Monday, January 31, 2011

Compare & Contrast

New York Times legal columnist Linda Greenhouse in 2000, describing what she called "the long-discredited 'nondelegation doctrine'" when invoked to argue that the Clean Air Act was unconstitutional:
Since [the New Deal], federal courts have generally deferred to administrative agencies' interpretations of their authority under their governing statutes, many of which are as open-ended as the Clean Air Act, if not more so.

The Clean Air Act, which dates to 1970, directs the Environmental Protection Agency to set national air quality standards at levels that "in the judgment of the administrator" and "allowing an adequate margin of safety" are "requisite to protect the public health." If that mandate amounts to an unconstitutional delegation, experts in administrative law have warned, then so do the broad marching orders Congress has given to agencies like the Federal Communications Commission, which is charged with regulating broadcasting in light of "public interest, convenience and necessity."
New York Times legal columnist Linda Greenhouse in 2011, complaining that the Supreme Court refused to review a challenge to a different law:
Congress, in a 2005 enactment entitled the Emergency Supplemental Appropriations Act for Defense, the Global War on Terror, and Tsunami Relief, bestowed on the secretary of homeland security breathtakingly broad authority to set aside "all legal requirements" that he might regard as standing in the way of building the fence.

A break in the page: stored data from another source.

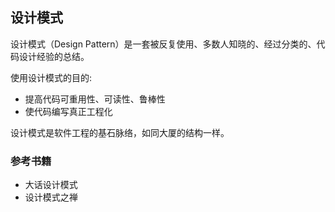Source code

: ## 设计模式

设计模式（Design Pattern）是一套被反复使用、多数人知晓的、经过分类的、代码设计经验的总结。

使用设计模式的目的:
- 提高代码可重用性、可读性、鲁棒性
- 使代码编写真正工程化

设计模式是软件工程的基石脉络，如同大厦的结构一样。

### 参考书籍
- 大话设计模式
- 设计模式之禅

This authority extended not only to major federal environmental laws but also to any other laws the secretary, in his "sole discretion," might think of. In early 2008, Secretary Michael Chertoff issued orders setting aside relevant portions of 37 federal statutes (even including the Religious Freedom Restoration Act), as well as all related state and local laws and regulations within a 500-mile swath of the border that cut across four states.

True, in one sense Mr. Chertoff was simply exercising the authority that Congress had given him, which in the ordinary case is what the separation of powers contemplates from the executive branch. But such a broad and unfettered delegation of essentially legislative authority raises substantial constitutional questions. . .

One appeal, brought by El Paso County, Tex., did reach the Supreme Court in the spring of 2009. The justices considered the case (County of El Paso v. Chertoff) at eight consecutive closed-door conferences before rejecting it, without dissent or explanation. By refusing to hear the case, the justices thus left on the books, unreviewed, a deeply disquieting distortion of how the American system of government is supposed to work.

Good fences may make good neighbors, but bad fences make bad law.
More evidence that, regarding law, liberals only care about results, not reasoning.